I need every line from the start of the material below up to and including the line containing "### Main skills", restated exactly, with the pictures omitted.

--------

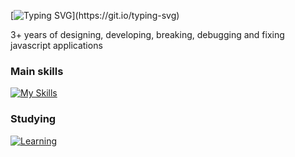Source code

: [![Typing SVG](https://readme-typing-svg.herokuapp.com?font=Consoles&weight=800&size=18&duration=2500&pause=700&color=39FF14&multiline=true&repeat=false&width=470&height=150&lines=%24+init+developer;%3E+Loading+JavaScript...;!+Warning%3A+too+many+console.logs();%3E+Compiled+successfully...%E2%9C%85;%3E+Hello+world%2C+I%E2%80%99m+ashir;%3E+Thanks+for+stopping+by!)](https://git.io/typing-svg)

3+ years of designing, developing, breaking, debugging and fixing javascript applications 

### Main skills
[![My Skills](https://skillicons.dev/icons?i=js,ts,html,css,mongodb,nodejs,react,redux,nextjs,express,github,git,tailwind,bootstrap,materialui,electron,jquery,netlify,vercel,vite,npm,notion,regex,jest)](https://skillicons.dev)

### Studying
[![Learning](https://skillicons.dev/icons?i=mysql,graphql,gitlab,nestjs)](https://skillicons.dev)
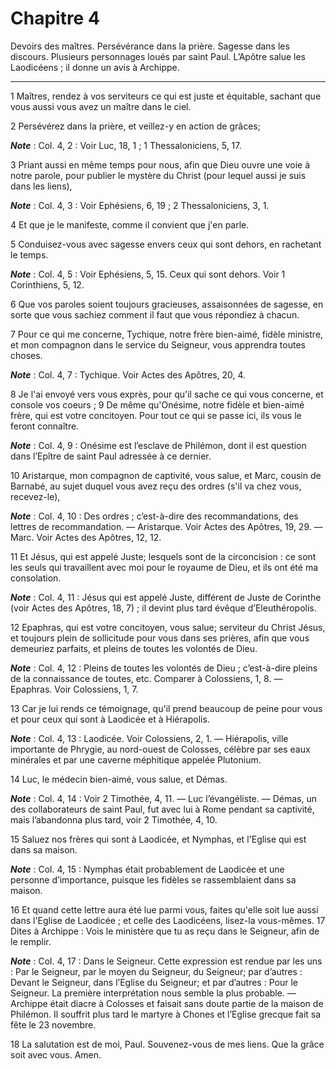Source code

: # Chapitre 4

Devoirs des maîtres.
Persévérance dans la prière.
Sagesse dans les discours.
Plusieurs personnages loués par saint Paul.
L’Apôtre salue les Laodicéens ; il donne un avis à Archippe.

***

1 Maîtres, rendez à vos serviteurs ce qui est juste et équitable, sachant que vous aussi vous avez un maître dans le ciel.


2 Persévérez dans la prière, et veillez-y en action de grâces;

***Note*** :  Col. 4, 2 : Voir Luc, 18, 1 ; 1 Thessaloniciens, 5, 17.

3 Priant aussi en même temps pour nous, afin que Dieu ouvre une voie à notre parole, pour publier le mystère du Christ (pour lequel aussi je suis dans les liens),

***Note*** :  Col. 4, 3 : Voir Ephésiens, 6, 19 ; 2 Thessaloniciens, 3, 1.

4 Et que je le manifeste, comme il convient que j'en parle.


5 Conduisez-vous avec sagesse envers ceux qui sont dehors, en rachetant le temps.

***Note*** :  Col. 4, 5 : Voir Ephésiens, 5, 15. Ceux qui sont dehors. Voir 1 Corinthiens, 5, 12.

6 Que vos paroles soient toujours gracieuses, assaisonnées de sagesse, en sorte que vous sachiez comment il faut que vous répondiez à chacun.


7 Pour ce qui me concerne, Tychique, notre frère bien-aimé, fidèle ministre, et mon compagnon dans le service du Seigneur, vous apprendra toutes choses.

***Note*** :  Col. 4, 7 : Tychique. Voir Actes des Apôtres, 20, 4.

8 Je l'ai envoyé vers vous exprès, pour qu'il sache ce qui vous concerne, et console vos coeurs ; 9 De même qu'Onésime, notre fidèle et bien-aimé frère, qui est votre concitoyen. Pour tout ce qui se passe ici, ils vous le feront connaître.

***Note*** :  Col. 4, 9 : Onésime est l’esclave de Philémon, dont il est question dans l’Epître de saint Paul adressée à ce dernier.


10 Aristarque, mon compagnon de captivité, vous salue, et Marc, cousin de Barnabé, au sujet duquel vous avez reçu des ordres (s'il va chez vous, recevez-le),

***Note*** :  Col. 4, 10 : Des ordres ; c’est-à-dire des recommandations, des lettres de recommandation. ― Aristarque. Voir Actes des Apôtres, 19, 29. ― Marc. Voir Actes des Apôtres, 12, 12.

11 Et Jésus, qui est appelé Juste; lesquels sont de la circoncision : ce sont les seuls qui travaillent avec moi pour le royaume de Dieu, et ils ont été ma consolation.

***Note*** :  Col. 4, 11 : Jésus qui est appelé Juste, différent de Juste de Corinthe (voir Actes des Apôtres, 18, 7) ; il devint plus tard évêque d’Eleuthéropolis.

12 Epaphras, qui est votre concitoyen, vous salue; serviteur du Christ Jésus, et toujours plein de sollicitude pour vous dans ses prières, afin que vous demeuriez parfaits, et pleins de toutes les volontés de Dieu.

***Note*** :  Col. 4, 12 : Pleins de toutes les volontés de Dieu ; c’est-à-dire pleins de la connaissance de toutes, etc. Comparer à Colossiens, 1, 8. ― Epaphras. Voir Colossiens, 1, 7.

13 Car je lui rends ce témoignage, qu'il prend beaucoup de peine pour vous et pour ceux qui sont à Laodicée et à Hiérapolis.

***Note*** :  Col. 4, 13 : Laodicée. Voir Colossiens, 2, 1. ― Hiérapolis, ville importante de Phrygie, au nord-ouest de Colosses, célèbre par ses eaux minérales et par une caverne méphitique appelée Plutonium.

14 Luc, le médecin bien-aimé, vous salue, et Démas.

***Note*** :  Col. 4, 14 : Voir 2 Timothée, 4, 11. ― Luc l’évangéliste. ― Démas, un des collaborateurs de saint Paul, fut avec lui à Rome pendant sa captivité, mais l’abandonna plus tard, voir 2 Timothée, 4, 10.


15 Saluez nos frères qui sont à Laodicée, et Nymphas, et l'Eglise qui est dans sa maison.

***Note*** :  Col. 4, 15 : Nymphas était probablement de Laodicée et une personne d’importance, puisque les fidèles se rassemblaient dans sa maison.


16 Et quand cette lettre aura été lue parmi vous, faites qu'elle soit lue aussi dans l'Eglise de Laodicée ; et celle des Laodicéens, lisez-la vous-mêmes. 17 Dites à Archippe : Vois le ministère que tu as reçu dans le Seigneur, afin de le remplir.

***Note*** :  Col. 4, 17 : Dans le Seigneur. Cette expression est rendue par les uns : Par le Seigneur, par le moyen du Seigneur, du Seigneur; par d’autres : Devant le Seigneur, dans l’Eglise du Seigneur; et par d’autres : Pour le Seigneur. La première interprétation nous semble la plus probable. ― Archippe était diacre à Colosses et faisait sans doute partie de la maison de Philémon. Il souffrit plus tard le martyre à Chones et l’Eglise grecque fait sa fête le 23 novembre.


18 La salutation est de moi, Paul. Souvenez-vous de mes liens. Que la grâce soit avec vous. Amen.
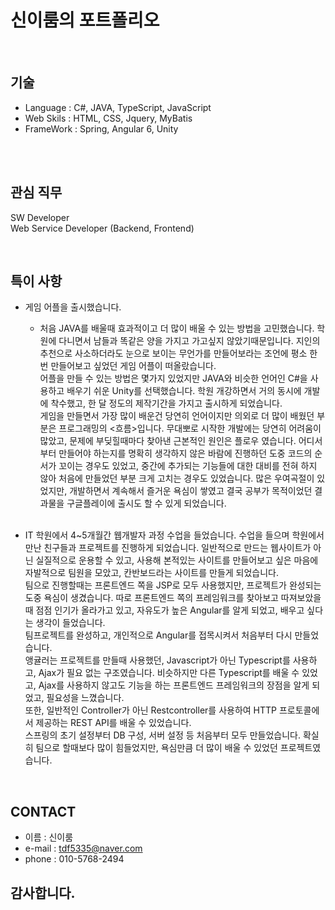 # 신이룸의 포트폴리오

<br>

## 기술
- Language : C#, JAVA, TypeScript, JavaScript
- Web Skils : HTML, CSS, Jquery, MyBatis
- FrameWork : Spring, Angular 6, Unity

<br>
<br>

## 관심 직무
SW Developer<br>
Web Service Developer (Backend, Frontend)

<br>

## 특이 사항
- 게임 어플을 출시했습니다.
  - 처음 JAVA를 배울때 효과적이고 더 많이 배울 수 있는 방법을 고민했습니다. 학원에 다니면서 남들과 똑같은 양을 가지고 가고싶지 않았기때문입니다. 지인의 추천으로 사소하더라도 눈으로 보이는 무언가를 만들어보라는 조언에 평소 한번 만들어보고 싶었던 게임 어플이 떠올랐습니다.<br>
  어플을 만들 수 있는 방법은 몇가지 있었지만 JAVA와 비슷한 언어인 C#을 사용하고 배우기 쉬운 Unity를 선택했습니다. 학원 개강하면서 거의 동시에 개발에 착수했고, 한 달 정도의 제작기간을 가지고 출시하게 되었습니다.<br>
  게임을 만들면서 가장 많이 배운건 당연히 언어이지만 의외로 더 많이 배웠던 부분은 프로그래밍의 <흐름>입니다. 무대뽀로 시작한 개발에는 당연히 어려움이 많았고, 문제에 부딪힐때마다 찾아낸 근본적인 원인은 플로우 였습니다. 어디서부터 만들어야 하는지를 명확히 생각하지 않은 바람에 진행하던 도중 코드의 순서가 꼬이는 경우도 있었고, 중간에 추가되는 기능들에 대한 대비를 전혀 하지 않아 처음에 만들었던 부분 크게 고치는 경우도 있었습니다. 많은 우여곡절이 있었지만, 개발하면서 계속해서 즐거운 욕심이 쌓였고 결국 공부가 목적이었던 결과물을 구글플레이에 출시도 할 수 있게 되었습니다.
  <br> 

- IT 학원에서 4~5개월간 웹개발자 과정 수업을 들었습니다. 수업을 들으며 학원에서 만난 친구들과 프로젝트를 진행하게 되었습니다. 일반적으로 만드는 웹사이트가 아닌 실질적으로 운용할 수 있고, 사용해 본적있는 사이트를 만들어보고 싶은 마음에 자발적으로 팀원을 모았고, 칸반보드라는 사이트를 만들게 되었습니다.<br>
팀으로 진행할때는 프론트엔드 쪽을 JSP로 모두 사용했지만, 프로젝트가 완성되는 도중 욕심이 생겼습니다.
따로 프론트엔드 쪽의 프레임워크를 찾아보고 따져보았을때 점점 인기가 올라가고 있고, 자유도가 높은 Angular를 알게 되었고, 배우고 싶다는 생각이 들었습니다. <br> 팀프로젝트를 완성하고, 개인적으로 Angular를 접목시켜서 처음부터 다시 만들었습니다.<br>
앵귤러는 프로젝트를 만들때 사용했던, Javascript가 아닌 Typescript를 사용하고, Ajax가 필요 없는 구조였습니다. 비슷하지만 다른 Typescript를 배울 수 있었고, Ajax를 사용하지 않고도 기능을 하는 프론트엔드 프레임워크의 장점을 알게 되었고, 필요성을 느꼈습니다.<br>
또한, 일반적인 Controller가 아닌 Restcontroller를 사용하여 HTTP 프로토콜에서 제공하는 REST API를 배울 수 있었습니다.<br>
스프링의 초기 설정부터 DB 구성, 서버 설정 등 처음부터 모두 만들었습니다. 확실히 팀으로 할때보다 많이 힘들었지만, 욕심만큼 더 많이 배울 수 있었던 프로젝트였습니다.   

<br>

## CONTACT
- 이름 : 신이룸
- e-mail : tdf5335@naver.com
- phone : 010-5768-2494

## 감사합니다.
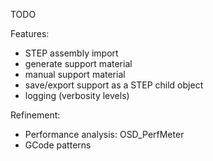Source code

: TODO

Features:
- STEP assembly import
- generate support material
- manual support material
- save/export support as a STEP child object
- logging (verbosity levels)

Refinement:
- Performance analysis: OSD_PerfMeter
- GCode patterns

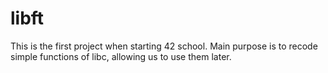 # libft

This is the first project when starting 42 school. Main purpose is to recode simple functions of libc, allowing us to use them later.
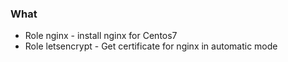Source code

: ### What

* Role nginx - install nginx for Centos7
* Role letsencrypt - Get certificate for nginx in automatic mode

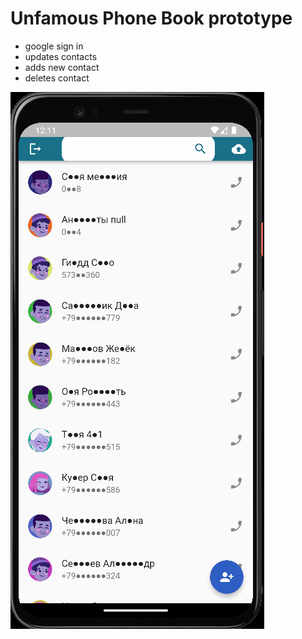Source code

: # Unfamous Phone Book prototype
- google sign in
- updates contacts
- adds new contact
- deletes contact

![Screenshot](UPBdemo.gif)
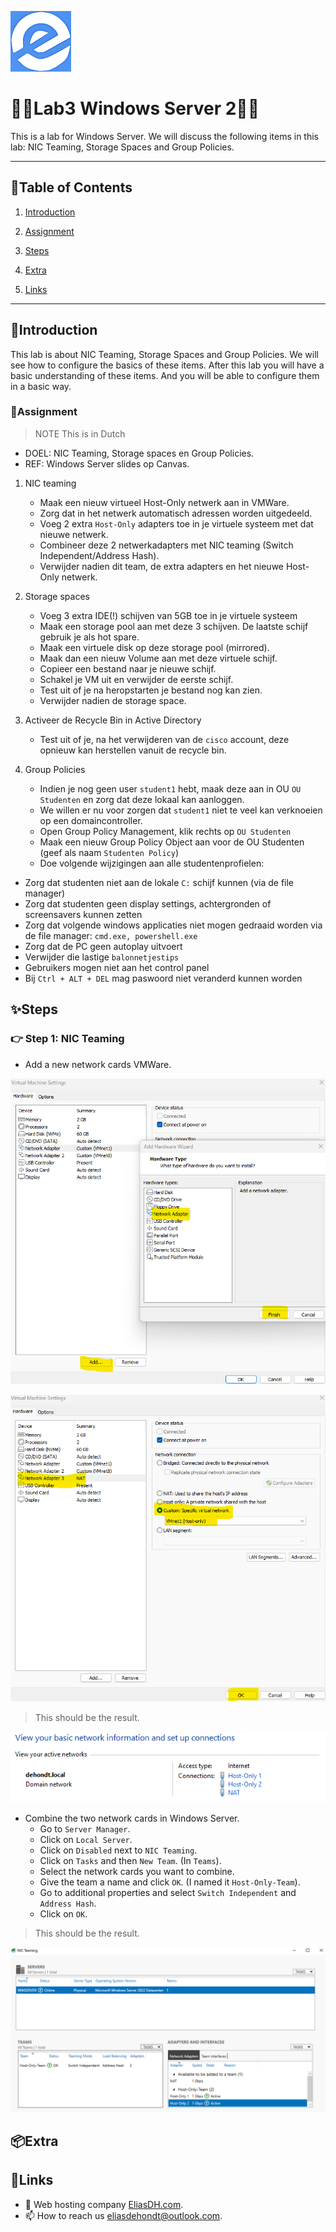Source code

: ![logo](/Images/logo.png)
# 💙🤍Lab3 Windows Server 2🤍💙

This is a lab for Windows Server. We will discuss the following items in this lab: NIC Teaming, Storage Spaces and Group Policies.

---

## 📘Table of Contents

1. [Introduction](#introduction)
2. [Assignment](#assignment)
3. [Steps](#steps)

4. [Extra](#extra)
5. [Links](#links)

---

## 🖖Introduction

This lab is about NIC Teaming, Storage Spaces and Group Policies. We will see how to configure the basics of these items. After this lab you will have a basic understanding of these items. And you will be able to configure them in a basic way.

### 📝Assignment 
> NOTE This is in Dutch

- DOEL: NIC Teaming, Storage spaces en Group Policies.
- REF: Windows Server slides op Canvas.

1. NIC teaming
    - Maak een nieuw virtueel Host-Only netwerk aan in VMWare.
    - Zorg dat in het netwerk automatisch adressen worden uitgedeeld.
    - Voeg 2 extra `Host-Only` adapters toe in je virtuele systeem met dat nieuwe netwerk.
    - Combineer deze 2 netwerkadapters met NIC teaming (Switch Independent/Address Hash).
    - Verwijder nadien dit team, de extra adapters en het nieuwe Host-Only netwerk.

2. Storage spaces
    - Voeg 3 extra IDE(!) schijven van 5GB toe in je virtuele systeem
    - Maak een storage pool aan met deze 3 schijven. De laatste schijf gebruik je als hot spare.
    - Maak een virtuele disk op deze storage pool (mirrored).
    - Maak dan een nieuw Volume aan met deze virtuele schijf.
    - Copieer een bestand naar je nieuwe schijf.
    - Schakel je VM uit en verwijder de eerste schijf.
    - Test uit of je na heropstarten je bestand nog kan zien.
    - Verwijder nadien de storage space.

3. Activeer de Recycle Bin in Active Directory
    - Test uit of je, na het verwijderen van de `cisco` account, deze opnieuw kan herstellen vanuit de recycle bin.

4. Group Policies
    - Indien je nog geen user `student1` hebt, maak deze aan in OU `OU Studenten` en zorg dat deze lokaal kan aanloggen.
    - We willen er nu voor zorgen dat `student1` niet te veel kan verknoeien op een domaincontroller.
    - Open Group Policy Management, klik rechts op `OU Studenten`
    - Maak een nieuw Group Policy Object aan voor de OU Studenten (geef als naam `Studenten Policy`)
    - Doe volgende wijzigingen aan alle studentenprofielen:

- Zorg dat studenten niet aan de lokale `C:` schijf kunnen (via de file manager)
- Zorg dat studenten geen display settings, achtergronden of screensavers kunnen zetten
- Zorg dat volgende windows applicaties niet mogen gedraaid worden via de file manager: `cmd.exe, powershell.exe`
- Zorg dat de PC geen autoplay uitvoert
- Verwijder die lastige `balonnetjestips`
- Gebruikers mogen niet aan het control panel
- Bij `Ctrl + ALT + DEL` mag paswoord niet veranderd kunnen worden

## ✨Steps

### 👉 Step 1: NIC Teaming

- Add a new network cards VMWare.

![logo](/Images/Lab3-WindowsServer2-1.png)

![logo](/Images/Lab3-WindowsServer2-2.png)

> This should be the result.

![logo](/Images/Lab3-WindowsServer2-3.png)

- Combine the two network cards in Windows Server.
    - Go to `Server Manager`.
    - Click on `Local Server`.
    - Click on `Disabled` next to `NIC Teaming`.
    - Click on `Tasks` and then `New Team`. (In `Teams`).
    - Select the network cards you want to combine.
    - Give the team a name and click `OK`. (I named it `Host-Only-Team`).
    - Go to additional properties and select `Switch Independent` and `Address Hash`.
    - Click on `OK`.

> This should be the result.

![logo](/Images/Lab3-WindowsServer2-4.png)

## 📦Extra


## 🔗Links
- 👯 Web hosting company [EliasDH.com](https://eliasdh.com).
- 📫 How to reach us eliasdehondt@outlook.com.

--------

Answer below
Source code

: [![Typing SVG](https://readme-typing-svg.herokuapp.com?font=Consoles&weight=800&size=18&duration=2500&pause=700&color=39FF14&multiline=true&repeat=false&width=470&height=150&lines=%24+init+developer;%3E+Loading+JavaScript...;!+Warning%3A+too+many+console.logs();%3E+Compiled+successfully...%E2%9C%85;%3E+Hello+world%2C+I%E2%80%99m+ashir;%3E+Thanks+for+stopping+by!)](https://git.io/typing-svg)

3+ years of designing, developing, breaking, debugging and fixing javascript applications 

### Main skills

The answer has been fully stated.